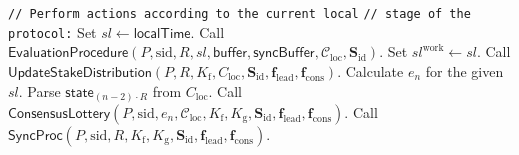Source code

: \begin{protocol}
\begin{algorithmic}[1]
        \noindent
        \lstinline|// Perform actions according to the current local|
        \noindent
        \lstinline|// stage of the protocol:|
        \State Set $sl \leftarrow \textsf{localTime}$.
            \State Call $\textsf{EvaluationProcedure}(P, \text{sid}, R, sl, \textsf{buffer}, \textsf{syncBuffer}, \mathcal{C}_{\text{loc}}, \mathbf{S}_{\text{id}})$.
            \State Set $sl^{\text{work}} \leftarrow sl$.
                \State Call $\textsf{UpdateStakeDistribution}(P, R, K_{\text{f}}, C_{\text{loc}}, \mathbf{S}_{\text{id}},
                \mathbf{f}_{\text{lead}},
                \mathbf{f}_{\text{cons}})$.
                \State Calculate $e_n$ for the given $sl$.
                \State Parse $\textsf{state}_{(n - 2)\cdot R}$ from $C_{\text{loc}}$.
                    \State Call $\textsf{ConsensusLottery}(P, \text{sid}, e_n, \mathcal{C}_{\text{loc}}, K_{\text{f}}, K_{\text{g}},
                    \mathbf{S}_{\text{id}},
                    \mathbf{f}_{\text{lead}},
                    \mathbf{f}_{\text{cons}})$.
                \EndFor
                \State Call $\textsf{SyncProc}(P, \text{sid}, R, K_{\text{f}}, K_{\text{g}}, \mathbf{S}_{\text{id}},
                \mathbf{f}_{\text{lead}},
                \mathbf{f}_{\text{cons}})$.
            \EndIf
        \EndIf

    \end{algorithmic}\label{alg:main-ledger-protocol}
\end{protocol}
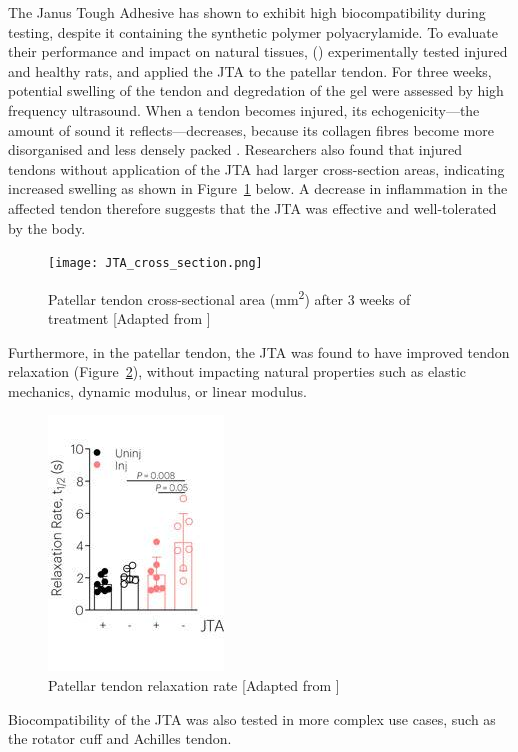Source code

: The Janus Tough Adhesive has shown to exhibit high biocompatibility during testing, despite it containing the synthetic polymer polyacrylamide. To evaluate their performance and impact on natural tissues, \citeauthor{freedmanEnhancedTendonHealing2022} (\citeyear{freedmanEnhancedTendonHealing2022}) experimentally tested  injured and healthy rats, and applied the JTA to the patellar tendon.
For three weeks, potential swelling of the tendon and degredation of the gel were assessed by high frequency ultrasound. When a tendon becomes injured, its echogenicity---the amount of sound it reflects---decreases, because its collagen fibres become more disorganised and less densely packed \autocite{hodgsonTendonLigamentImaging2012}.
Researchers also found that injured tendons without application of the JTA had larger cross-section areas, indicating increased swelling as shown in Figure~\ref{fig:JTA_Patellar_cross_section} below. A decrease in inflammation in the affected tendon therefore suggests that the JTA was effective and well-tolerated by the body.
\begin{figure}[h]
    \centering
    \texttt{[image: JTA\_cross\_section.png]}
    \caption{Patellar tendon cross-sectional area (mm\textsuperscript{2}) after 3 weeks of treatment [Adapted from \cite{freedmanEnhancedTendonHealing2022}]}
    \label{fig:JTA_Patellar_cross_section}
\end{figure}

Furthermore, in the patellar tendon, the JTA was found to have improved tendon relaxation (Figure~\ref{fig:JTA_Patellar_relaxation}), without impacting natural properties such as elastic mechanics, dynamic modulus, or linear modulus.
\begin{figure}[h]
    \centering
    \includegraphics[width=0.6\linewidth]{Figures/JTA_relaxation_patellar.jpeg}
    \caption{Patellar tendon relaxation rate [Adapted from \cite{freedmanEnhancedTendonHealing2022}]}
    \label{fig:JTA_Patellar_relaxation}
\end{figure}

Biocompatibility of the JTA was also tested in more complex use cases, such as the rotator cuff and Achilles tendon.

- **WHAT THE TASK REQUIRES**
Copy out, from the listing above, every line that contains the string "lstinline".

- **TASK RESPONSE**
        \lstinline|// Perform actions according to the current local|
        \lstinline|// stage of the protocol:|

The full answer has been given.